▸ EXERCISE DESCRIPTION: The required output is all lines below that contain the word "avec".

▸ RECORD EXCERPTS:

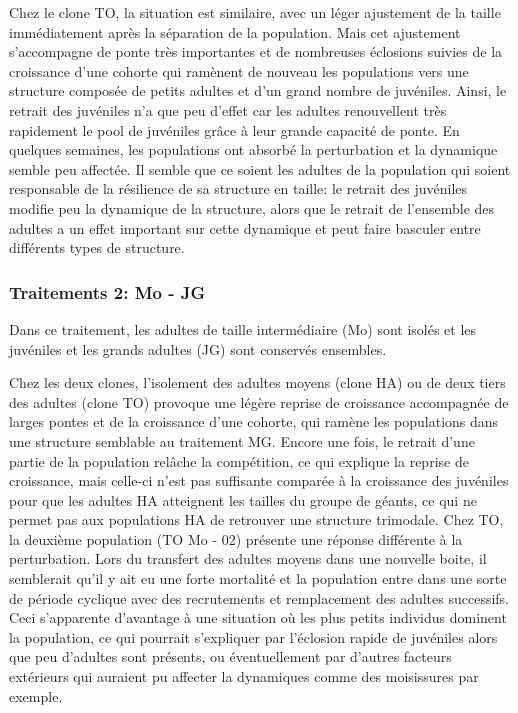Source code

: Chez le clone TO, la situation est similaire, avec un léger ajustement de la
taille immédiatement après la séparation de la population. Mais cet ajustement
s'accompagne de ponte très importantes et de nombreuses éclosions suivies de
la croissance d'une cohorte qui ramènent de nouveau les populations vers une
structure composée de petits adultes et d'un grand nombre de juvéniles.
Ainsi, le retrait des juvéniles n'a que peu d'effet car les adultes renouvellent très rapidement le
pool de juvéniles grâce à leur grande capacité de ponte. En quelques semaines,
les populations ont absorbé la perturbation et la dynamique semble peu affectée.
Il semble que ce soient les adultes de la population qui soient
responsable de la résilience de sa structure en taille: le retrait des juvéniles
modifie peu la dynamique de la structure, alors que le retrait de l'ensemble des
adultes a un effet important sur cette dynamique et peut faire basculer entre
différents types de structure. 

\subsubsection{Traitements 2: Mo - JG}

Dans ce traitement, les adultes de taille intermédiaire (Mo) sont isolés et les
juvéniles et les grands adultes (JG) sont conservés ensembles.

Chez les deux clones, l'isolement des adultes moyens (clone HA) ou de deux tiers
des adultes (clone TO) provoque une légère reprise de croissance accompagnée de
larges pontes et de la croissance d'une cohorte, qui ramène les populations dans
une structure semblable au traitement MG. Encore une fois, le retrait d'une
partie de la population relâche la compétition, ce qui explique la reprise de croissance,
mais celle-ci n'est pas suffisante comparée à la croissance des juvéniles pour
que les adultes HA atteignent les tailles du groupe de géants, ce qui ne permet
pas aux populations HA de retrouver une structure trimodale. Chez TO, la
deuxième population (TO Mo - 02) présente une réponse différente à la
perturbation. Lors du transfert des adultes moyens dans une nouvelle boite, il
semblerait qu'il y ait eu une forte mortalité et la population entre dans une
sorte de période cyclique avec des recrutements et remplacement des adultes
successifs. Ceci s'apparente d'avantage à une situation où les plus petits
individus dominent la population, ce qui pourrait s'expliquer par l'éclosion
rapide de juvéniles alors que peu d'adultes sont présents, ou éventuellement par
d'autres facteurs extérieurs qui auraient pu affecter la dynamiques comme des
moisissures par exemple.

▸ EXERCISE RESULT:
: Chez le clone TO, la situation est similaire, avec un léger ajustement de la
sorte de période cyclique avec des recrutements et remplacement des adultes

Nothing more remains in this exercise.